After the 2 days training in Cairns we are ready to head out to the Great Barrier Reef. The next
3 days and 2 nights will be spent on a dive boat 3
hours off the coast of Queensland on the Barrier Reef. This is known as a "liveaboard" and the boat provides accomodation and food and a steady supply of airtanks for the 25 divers on board. I share a room with Jerry, an accomplished diver from Northern Ireland but who has been living in New Zealand. He gives me plenty of tips. Anyway, the first 4 dives are with the instructor in order to go through the routines we learned in the pool and become competent at doing them in the open ocean. I have trouble equalising on the first dive and have to return to the boat, absolutely raging with myself. However the instructor takes me down again and I am able to catch up with the group for the remaining dives. On my second dive I see my first shark up close while I am actually in the water. Only a 2m Silvertip reef shark which poses no great threat, but still enough to make your heart skip a beat. We complete the other dives successfully and become qualified scuba divers on the second day. This gives us free reign to complete another 4 dives with a buddy, and without instructor. Thyese go remarkably well and an entire new underwater world has been opened up to me. It's fascinating and I can't believe what I've been missing out on... The only thing left to do with the instructor is a night dive. We get suited up and I am nervous as hell. From the flood lights on the bottom of the boat we can already see several large sharks swimming just a few metres below the surface. I think to myself "this is completely crazy - isn't nighttime feeding time?". Apparently we are not on the foodlist, so it should be ok... Well, that's not completely reassuring, so I make sure I go in near the end of the queue jumping into the water. Armed with my scuba gear and a powerful flashlight, we jump in and go under to explore the reef at night. Once I settle down it is one of the most beautiful experiences I have ever had. We swim around at about 16m below the surface and explore for about half an our. As we wait under the water at a depth of 5m for a compulsory 3 minute safety stop before surfacing, the sharks are circling us. However, at this stage I am totally relaxed and just enjoying this amazing encounter with nature. In total we complete 9 dives over the 3 days and return to Cairns tired but incredibly happy.

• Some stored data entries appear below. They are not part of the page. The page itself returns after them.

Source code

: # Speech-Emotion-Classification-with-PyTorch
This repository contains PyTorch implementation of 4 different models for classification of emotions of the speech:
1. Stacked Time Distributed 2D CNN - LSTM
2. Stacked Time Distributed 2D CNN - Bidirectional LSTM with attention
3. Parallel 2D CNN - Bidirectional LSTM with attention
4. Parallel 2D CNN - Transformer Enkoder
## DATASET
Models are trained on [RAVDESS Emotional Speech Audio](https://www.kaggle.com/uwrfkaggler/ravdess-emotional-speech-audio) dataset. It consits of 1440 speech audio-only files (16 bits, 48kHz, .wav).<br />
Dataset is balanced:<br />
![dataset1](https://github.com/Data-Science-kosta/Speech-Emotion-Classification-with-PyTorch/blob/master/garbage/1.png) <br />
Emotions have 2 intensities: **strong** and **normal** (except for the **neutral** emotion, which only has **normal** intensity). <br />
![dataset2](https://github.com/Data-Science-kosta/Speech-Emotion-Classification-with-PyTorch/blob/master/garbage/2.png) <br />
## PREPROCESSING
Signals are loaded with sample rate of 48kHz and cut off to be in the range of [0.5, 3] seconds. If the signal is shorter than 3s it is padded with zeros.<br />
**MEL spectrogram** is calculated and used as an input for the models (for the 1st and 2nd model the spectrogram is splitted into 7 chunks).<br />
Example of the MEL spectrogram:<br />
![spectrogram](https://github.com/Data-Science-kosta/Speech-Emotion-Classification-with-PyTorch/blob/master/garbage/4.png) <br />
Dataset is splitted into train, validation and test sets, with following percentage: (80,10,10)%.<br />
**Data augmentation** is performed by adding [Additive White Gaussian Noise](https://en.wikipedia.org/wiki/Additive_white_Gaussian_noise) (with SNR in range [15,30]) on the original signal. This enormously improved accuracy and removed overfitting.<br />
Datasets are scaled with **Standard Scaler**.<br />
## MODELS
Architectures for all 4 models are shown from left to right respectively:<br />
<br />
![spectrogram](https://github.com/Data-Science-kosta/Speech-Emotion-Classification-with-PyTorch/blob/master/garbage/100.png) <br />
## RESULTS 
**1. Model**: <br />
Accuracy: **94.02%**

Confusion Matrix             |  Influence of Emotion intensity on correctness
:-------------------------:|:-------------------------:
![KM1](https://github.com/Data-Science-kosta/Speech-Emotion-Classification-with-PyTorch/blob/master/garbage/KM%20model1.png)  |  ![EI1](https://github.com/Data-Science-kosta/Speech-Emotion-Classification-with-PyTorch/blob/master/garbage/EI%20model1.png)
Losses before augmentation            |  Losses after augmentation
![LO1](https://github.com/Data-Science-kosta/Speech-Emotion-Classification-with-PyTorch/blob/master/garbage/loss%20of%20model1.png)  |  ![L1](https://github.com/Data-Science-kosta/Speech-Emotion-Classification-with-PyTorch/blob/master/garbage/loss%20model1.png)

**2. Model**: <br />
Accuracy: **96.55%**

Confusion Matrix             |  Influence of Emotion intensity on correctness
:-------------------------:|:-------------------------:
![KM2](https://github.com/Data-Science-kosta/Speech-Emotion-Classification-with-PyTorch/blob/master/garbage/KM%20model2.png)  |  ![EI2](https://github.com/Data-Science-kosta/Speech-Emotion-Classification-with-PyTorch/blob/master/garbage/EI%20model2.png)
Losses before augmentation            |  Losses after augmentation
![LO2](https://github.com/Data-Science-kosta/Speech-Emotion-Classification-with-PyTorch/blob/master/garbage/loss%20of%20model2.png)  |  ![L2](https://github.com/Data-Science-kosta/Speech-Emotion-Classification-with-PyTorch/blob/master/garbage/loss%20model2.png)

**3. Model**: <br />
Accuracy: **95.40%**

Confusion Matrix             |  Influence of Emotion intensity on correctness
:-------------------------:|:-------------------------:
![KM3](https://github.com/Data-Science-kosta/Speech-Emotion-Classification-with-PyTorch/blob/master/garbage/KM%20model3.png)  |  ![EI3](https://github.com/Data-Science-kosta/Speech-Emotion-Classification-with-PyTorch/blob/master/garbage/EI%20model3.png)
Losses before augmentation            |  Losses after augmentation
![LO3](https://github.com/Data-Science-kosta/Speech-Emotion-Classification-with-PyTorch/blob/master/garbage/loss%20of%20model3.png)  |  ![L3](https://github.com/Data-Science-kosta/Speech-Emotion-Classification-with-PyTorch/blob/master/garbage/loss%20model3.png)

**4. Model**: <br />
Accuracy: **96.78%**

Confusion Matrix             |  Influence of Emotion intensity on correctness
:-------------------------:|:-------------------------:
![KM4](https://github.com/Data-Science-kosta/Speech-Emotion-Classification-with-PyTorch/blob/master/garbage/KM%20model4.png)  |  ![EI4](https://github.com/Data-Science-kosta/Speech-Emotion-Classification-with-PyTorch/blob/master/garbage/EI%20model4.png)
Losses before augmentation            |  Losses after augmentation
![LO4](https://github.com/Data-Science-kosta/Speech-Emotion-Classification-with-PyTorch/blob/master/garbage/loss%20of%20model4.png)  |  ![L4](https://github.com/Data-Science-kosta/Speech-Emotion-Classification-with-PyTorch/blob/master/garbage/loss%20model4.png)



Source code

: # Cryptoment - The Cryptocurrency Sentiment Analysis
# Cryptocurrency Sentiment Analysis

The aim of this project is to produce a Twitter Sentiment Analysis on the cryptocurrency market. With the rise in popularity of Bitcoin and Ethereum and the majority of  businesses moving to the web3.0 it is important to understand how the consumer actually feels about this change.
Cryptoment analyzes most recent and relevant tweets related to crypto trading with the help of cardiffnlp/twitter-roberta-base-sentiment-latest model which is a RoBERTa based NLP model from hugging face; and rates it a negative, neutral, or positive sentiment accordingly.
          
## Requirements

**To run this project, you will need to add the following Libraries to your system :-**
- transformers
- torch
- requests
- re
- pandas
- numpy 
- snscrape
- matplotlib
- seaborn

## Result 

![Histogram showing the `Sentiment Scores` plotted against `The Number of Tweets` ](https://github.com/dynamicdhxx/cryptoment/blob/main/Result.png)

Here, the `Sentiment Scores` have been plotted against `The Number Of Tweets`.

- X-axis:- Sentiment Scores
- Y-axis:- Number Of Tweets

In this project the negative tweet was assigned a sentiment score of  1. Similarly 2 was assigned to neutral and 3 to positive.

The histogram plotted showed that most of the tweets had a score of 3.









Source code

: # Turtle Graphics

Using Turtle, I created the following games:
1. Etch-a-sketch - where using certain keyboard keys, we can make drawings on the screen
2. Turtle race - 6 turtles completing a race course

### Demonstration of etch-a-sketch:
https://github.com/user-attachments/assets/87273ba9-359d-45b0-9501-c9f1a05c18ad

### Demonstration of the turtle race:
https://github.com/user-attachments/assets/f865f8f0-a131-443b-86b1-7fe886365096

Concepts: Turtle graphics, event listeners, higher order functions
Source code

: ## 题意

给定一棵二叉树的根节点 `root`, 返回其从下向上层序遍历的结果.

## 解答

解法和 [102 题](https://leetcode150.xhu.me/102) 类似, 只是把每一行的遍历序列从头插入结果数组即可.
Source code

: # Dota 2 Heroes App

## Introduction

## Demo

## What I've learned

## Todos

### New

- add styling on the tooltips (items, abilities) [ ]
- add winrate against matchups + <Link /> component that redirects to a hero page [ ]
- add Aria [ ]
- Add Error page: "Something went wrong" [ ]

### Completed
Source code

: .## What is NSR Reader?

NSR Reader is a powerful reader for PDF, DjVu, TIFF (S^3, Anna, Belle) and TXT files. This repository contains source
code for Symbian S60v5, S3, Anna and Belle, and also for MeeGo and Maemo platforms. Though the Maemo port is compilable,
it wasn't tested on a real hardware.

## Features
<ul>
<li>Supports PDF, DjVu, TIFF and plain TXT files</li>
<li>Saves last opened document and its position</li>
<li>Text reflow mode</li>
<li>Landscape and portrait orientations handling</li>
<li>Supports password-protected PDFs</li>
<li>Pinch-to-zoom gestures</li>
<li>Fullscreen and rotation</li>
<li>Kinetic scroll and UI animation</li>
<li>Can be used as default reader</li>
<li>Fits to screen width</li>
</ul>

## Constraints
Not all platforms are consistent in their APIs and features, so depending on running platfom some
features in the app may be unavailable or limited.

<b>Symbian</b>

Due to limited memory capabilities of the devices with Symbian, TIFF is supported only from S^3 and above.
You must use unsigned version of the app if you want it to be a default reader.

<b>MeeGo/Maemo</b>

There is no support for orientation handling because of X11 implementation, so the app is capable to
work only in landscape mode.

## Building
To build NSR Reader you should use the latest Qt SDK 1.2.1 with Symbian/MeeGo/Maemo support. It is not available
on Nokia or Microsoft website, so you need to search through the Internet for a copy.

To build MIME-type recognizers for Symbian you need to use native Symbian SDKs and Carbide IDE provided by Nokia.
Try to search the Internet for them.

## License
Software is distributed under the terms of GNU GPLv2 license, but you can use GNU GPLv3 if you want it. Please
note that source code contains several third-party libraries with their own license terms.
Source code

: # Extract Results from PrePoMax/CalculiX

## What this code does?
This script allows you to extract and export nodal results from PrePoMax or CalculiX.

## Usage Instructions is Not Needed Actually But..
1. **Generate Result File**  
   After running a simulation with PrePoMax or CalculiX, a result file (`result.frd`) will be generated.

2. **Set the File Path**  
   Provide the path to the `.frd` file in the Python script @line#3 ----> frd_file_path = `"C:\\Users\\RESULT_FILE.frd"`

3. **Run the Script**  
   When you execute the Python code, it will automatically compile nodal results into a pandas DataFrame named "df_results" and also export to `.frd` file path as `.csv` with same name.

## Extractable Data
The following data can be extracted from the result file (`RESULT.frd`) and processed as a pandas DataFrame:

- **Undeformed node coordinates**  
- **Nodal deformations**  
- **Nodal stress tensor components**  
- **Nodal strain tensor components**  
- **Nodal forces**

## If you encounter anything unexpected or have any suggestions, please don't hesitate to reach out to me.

I meet up with Rhian and Peter again. We have a big party night out in Cairns and meet up with loads of people from the dive school, one of whom Rhian coincidently knew from University. Small world again! Also we meet up with the Derry girls again and bumped into Thomas from Germany. Mad! The next day we got up and went white water rafting for the afternoon. I have no pictures of that, so will write about it another time. Rhian and Peter left on the 31st May to fly down to Sydney for a few days before travelling back to Belfast. We had a fantastic time together. I was very happy that they came out to travel with me and very sad to see them go...
I stayed another day chilling out in Cairns and catching up on some sleep, before it was time for me to leave as well.